======== SOURCE RECORDS ========

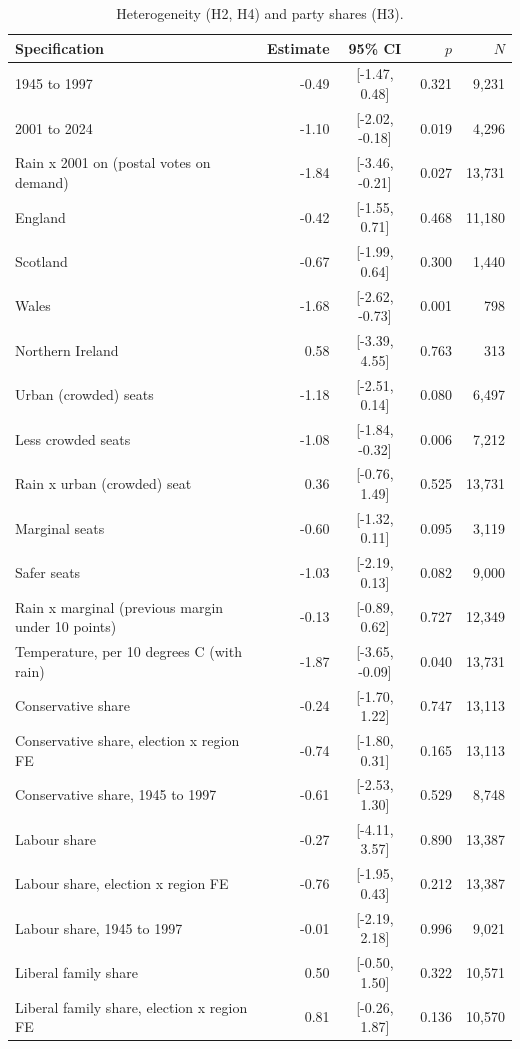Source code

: \documentclass[11pt,a4paper]{article}
\begin{document}
\begin{table}[tbp]\centering\small\caption{Heterogeneity (H2, H4) and party shares (H3).}\label{tab:het}
\begin{tabular}{p{7.6cm}rcrr}\toprule Specification & Estimate & 95\% CI & $p$ & $N$\\\midrule
1945 to 1997 & -0.49 & [-1.47, 0.48] & 0.321 & 9,231\\
2001 to 2024 & -1.10 & [-2.02, -0.18] & 0.019 & 4,296\\
Rain x 2001 on (postal votes on demand) & -1.84 & [-3.46, -0.21] & 0.027 & 13,731\\
England & -0.42 & [-1.55, 0.71] & 0.468 & 11,180\\
Scotland & -0.67 & [-1.99, 0.64] & 0.300 & 1,440\\
Wales & -1.68 & [-2.62, -0.73] & 0.001 & 798\\
Northern Ireland & 0.58 & [-3.39, 4.55] & 0.763 & 313\\
Urban (crowded) seats & -1.18 & [-2.51, 0.14] & 0.080 & 6,497\\
Less crowded seats & -1.08 & [-1.84, -0.32] & 0.006 & 7,212\\
Rain x urban (crowded) seat & 0.36 & [-0.76, 1.49] & 0.525 & 13,731\\
Marginal seats & -0.60 & [-1.32, 0.11] & 0.095 & 3,119\\
Safer seats & -1.03 & [-2.19, 0.13] & 0.082 & 9,000\\
Rain x marginal (previous margin under 10 points) & -0.13 & [-0.89, 0.62] & 0.727 & 12,349\\
Temperature, per 10 degrees C (with rain) & -1.87 & [-3.65, -0.09] & 0.040 & 13,731\\
\midrule
Conservative share & -0.24 & [-1.70, 1.22] & 0.747 & 13,113\\
Conservative share, election x region FE & -0.74 & [-1.80, 0.31] & 0.165 & 13,113\\
Conservative share, 1945 to 1997 & -0.61 & [-2.53, 1.30] & 0.529 & 8,748\\
Labour share & -0.27 & [-4.11, 3.57] & 0.890 & 13,387\\
Labour share, election x region FE & -0.76 & [-1.95, 0.43] & 0.212 & 13,387\\
Labour share, 1945 to 1997 & -0.01 & [-2.19, 2.18] & 0.996 & 9,021\\
Liberal family share & 0.50 & [-0.50, 1.50] & 0.322 & 10,571\\
Liberal family share, election x region FE & 0.81 & [-0.26, 1.87] & 0.136 & 10,570\\

\end{tabular}
\end{table}
\end{document}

========

## PROBLEM DETAILS:
The required output is the line holding "Labour share, 1945" plus every line after it in the data, reproduced exactly.

## PROBLEM SOLUTION:
Labour share, 1945 to 1997 & -0.01 & [-2.19, 2.18] & 0.996 & 9,021\\
Liberal family share & 0.50 & [-0.50, 1.50] & 0.322 & 10,571\\
Liberal family share, election x region FE & 0.81 & [-0.26, 1.87] & 0.136 & 10,570\\

\end{tabular}
\end{table}
\end{document}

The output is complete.